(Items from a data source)

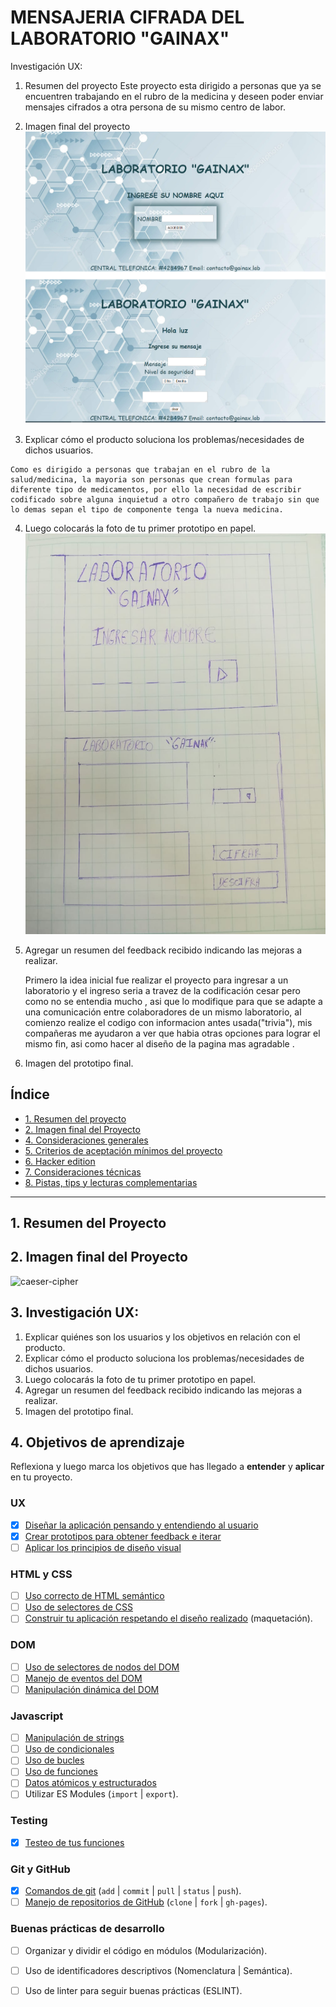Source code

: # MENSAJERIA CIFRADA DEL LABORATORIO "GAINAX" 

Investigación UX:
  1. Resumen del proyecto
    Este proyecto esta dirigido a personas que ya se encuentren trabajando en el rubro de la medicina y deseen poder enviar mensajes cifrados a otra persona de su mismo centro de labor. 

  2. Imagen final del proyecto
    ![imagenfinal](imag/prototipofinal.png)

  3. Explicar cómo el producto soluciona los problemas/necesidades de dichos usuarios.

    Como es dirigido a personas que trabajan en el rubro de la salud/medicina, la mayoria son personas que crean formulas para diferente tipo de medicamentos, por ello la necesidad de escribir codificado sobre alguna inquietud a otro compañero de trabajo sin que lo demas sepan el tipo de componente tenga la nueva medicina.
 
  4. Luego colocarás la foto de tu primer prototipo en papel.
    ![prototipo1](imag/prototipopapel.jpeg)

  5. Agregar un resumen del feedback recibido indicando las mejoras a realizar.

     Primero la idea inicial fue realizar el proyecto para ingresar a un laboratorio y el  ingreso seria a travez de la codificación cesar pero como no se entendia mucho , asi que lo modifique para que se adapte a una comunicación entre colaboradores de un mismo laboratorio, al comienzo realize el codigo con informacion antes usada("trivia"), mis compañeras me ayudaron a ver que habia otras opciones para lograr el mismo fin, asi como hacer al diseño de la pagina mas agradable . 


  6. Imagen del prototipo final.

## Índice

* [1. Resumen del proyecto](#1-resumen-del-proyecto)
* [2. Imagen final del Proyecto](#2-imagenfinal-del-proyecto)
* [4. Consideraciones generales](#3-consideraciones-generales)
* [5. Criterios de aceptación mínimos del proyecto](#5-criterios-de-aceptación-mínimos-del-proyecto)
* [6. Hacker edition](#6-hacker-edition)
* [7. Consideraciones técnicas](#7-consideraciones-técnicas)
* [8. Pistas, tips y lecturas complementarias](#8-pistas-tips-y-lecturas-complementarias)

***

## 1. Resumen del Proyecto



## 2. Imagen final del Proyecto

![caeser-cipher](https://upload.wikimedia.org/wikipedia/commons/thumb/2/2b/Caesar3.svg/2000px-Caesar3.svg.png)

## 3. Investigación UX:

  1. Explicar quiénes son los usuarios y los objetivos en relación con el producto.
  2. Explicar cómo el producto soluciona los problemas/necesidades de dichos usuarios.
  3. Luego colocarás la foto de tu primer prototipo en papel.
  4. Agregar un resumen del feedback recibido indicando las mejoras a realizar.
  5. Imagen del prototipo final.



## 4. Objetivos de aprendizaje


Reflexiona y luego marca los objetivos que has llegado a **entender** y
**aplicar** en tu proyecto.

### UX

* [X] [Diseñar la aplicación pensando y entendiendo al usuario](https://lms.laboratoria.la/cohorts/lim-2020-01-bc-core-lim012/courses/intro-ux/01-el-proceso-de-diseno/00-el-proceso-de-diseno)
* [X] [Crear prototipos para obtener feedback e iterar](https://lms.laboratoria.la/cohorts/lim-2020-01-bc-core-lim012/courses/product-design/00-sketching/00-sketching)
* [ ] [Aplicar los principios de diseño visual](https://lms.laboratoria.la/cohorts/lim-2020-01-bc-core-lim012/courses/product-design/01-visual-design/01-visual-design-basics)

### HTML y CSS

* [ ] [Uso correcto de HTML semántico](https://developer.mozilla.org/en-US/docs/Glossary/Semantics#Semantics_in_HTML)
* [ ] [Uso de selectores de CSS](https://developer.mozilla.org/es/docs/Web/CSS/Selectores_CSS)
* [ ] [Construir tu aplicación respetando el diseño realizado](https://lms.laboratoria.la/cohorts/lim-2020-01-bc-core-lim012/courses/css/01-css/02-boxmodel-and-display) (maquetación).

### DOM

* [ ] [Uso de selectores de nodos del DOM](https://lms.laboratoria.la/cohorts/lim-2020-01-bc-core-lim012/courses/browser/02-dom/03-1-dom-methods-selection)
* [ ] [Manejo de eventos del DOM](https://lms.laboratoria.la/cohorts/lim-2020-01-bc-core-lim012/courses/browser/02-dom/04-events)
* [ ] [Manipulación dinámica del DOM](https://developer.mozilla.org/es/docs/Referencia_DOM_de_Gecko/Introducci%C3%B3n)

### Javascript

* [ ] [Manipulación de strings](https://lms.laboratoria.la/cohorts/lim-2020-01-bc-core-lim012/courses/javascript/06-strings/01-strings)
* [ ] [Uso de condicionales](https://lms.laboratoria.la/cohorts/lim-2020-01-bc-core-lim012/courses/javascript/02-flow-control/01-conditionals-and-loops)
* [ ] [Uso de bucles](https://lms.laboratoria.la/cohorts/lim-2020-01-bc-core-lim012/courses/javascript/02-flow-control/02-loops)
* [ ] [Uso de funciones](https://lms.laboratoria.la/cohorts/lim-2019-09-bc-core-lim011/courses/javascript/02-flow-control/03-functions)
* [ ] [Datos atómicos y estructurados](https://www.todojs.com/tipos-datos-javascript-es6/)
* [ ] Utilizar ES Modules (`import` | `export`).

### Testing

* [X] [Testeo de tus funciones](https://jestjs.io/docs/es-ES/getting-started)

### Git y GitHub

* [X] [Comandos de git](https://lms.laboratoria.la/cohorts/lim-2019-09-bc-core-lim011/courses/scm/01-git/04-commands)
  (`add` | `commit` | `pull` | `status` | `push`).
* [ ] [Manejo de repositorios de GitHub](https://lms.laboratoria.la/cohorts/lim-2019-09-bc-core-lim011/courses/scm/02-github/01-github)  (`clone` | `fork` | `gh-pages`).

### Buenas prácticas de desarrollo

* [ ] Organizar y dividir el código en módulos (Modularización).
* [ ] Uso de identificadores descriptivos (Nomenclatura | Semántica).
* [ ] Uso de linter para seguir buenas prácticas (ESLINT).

WORK REQUIRED: Write out, word for word, the line containing "selectores de nodos" and all the lines after it in the entries above, and nothing more.

TASK SOLUTION:
* [ ] [Uso de selectores de nodos del DOM](https://lms.laboratoria.la/cohorts/lim-2020-01-bc-core-lim012/courses/browser/02-dom/03-1-dom-methods-selection)
* [ ] [Manejo de eventos del DOM](https://lms.laboratoria.la/cohorts/lim-2020-01-bc-core-lim012/courses/browser/02-dom/04-events)
* [ ] [Manipulación dinámica del DOM](https://developer.mozilla.org/es/docs/Referencia_DOM_de_Gecko/Introducci%C3%B3n)

### Javascript

* [ ] [Manipulación de strings](https://lms.laboratoria.la/cohorts/lim-2020-01-bc-core-lim012/courses/javascript/06-strings/01-strings)
* [ ] [Uso de condicionales](https://lms.laboratoria.la/cohorts/lim-2020-01-bc-core-lim012/courses/javascript/02-flow-control/01-conditionals-and-loops)
* [ ] [Uso de bucles](https://lms.laboratoria.la/cohorts/lim-2020-01-bc-core-lim012/courses/javascript/02-flow-control/02-loops)
* [ ] [Uso de funciones](https://lms.laboratoria.la/cohorts/lim-2019-09-bc-core-lim011/courses/javascript/02-flow-control/03-functions)
* [ ] [Datos atómicos y estructurados](https://www.todojs.com/tipos-datos-javascript-es6/)
* [ ] Utilizar ES Modules (`import` | `export`).

### Testing

* [X] [Testeo de tus funciones](https://jestjs.io/docs/es-ES/getting-started)

### Git y GitHub

* [X] [Comandos de git](https://lms.laboratoria.la/cohorts/lim-2019-09-bc-core-lim011/courses/scm/01-git/04-commands)
  (`add` | `commit` | `pull` | `status` | `push`).
* [ ] [Manejo de repositorios de GitHub](https://lms.laboratoria.la/cohorts/lim-2019-09-bc-core-lim011/courses/scm/02-github/01-github)  (`clone` | `fork` | `gh-pages`).

### Buenas prácticas de desarrollo

* [ ] Organizar y dividir el código en módulos (Modularización).
* [ ] Uso de identificadores descriptivos (Nomenclatura | Semántica).
* [ ] Uso de linter para seguir buenas prácticas (ESLINT).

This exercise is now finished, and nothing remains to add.